→ **Problem to solve**: Lines before the one containing "# Cyber Crew" are to be left out; that line and every line after it, through the last line below, are to be reproduced exactly.

---------------

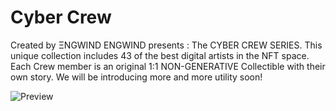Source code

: # Cyber Crew
Created by 
ΞNGWIND
ENGWIND  presents :
The CYBER CREW SERIES. 
This unique collection includes  43  of the best  digital artists in the NFT space. Each Crew member is an original 1:1 NON-GENERATIVE
Collectible with their own story. We will be introducing more and more utility soon!


![Preview](https://user-images.githubusercontent.com/107977556/179197393-afa18604-af59-4921-8176-edff67197fdd.png)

---------------

→ **Written reply**:
: # Cyber Crew
Created by 
ΞNGWIND
ENGWIND  presents :
The CYBER CREW SERIES. 
This unique collection includes  43  of the best  digital artists in the NFT space. Each Crew member is an original 1:1 NON-GENERATIVE
Collectible with their own story. We will be introducing more and more utility soon!


![Preview](https://user-images.githubusercontent.com/107977556/179197393-afa18604-af59-4921-8176-edff67197fdd.png)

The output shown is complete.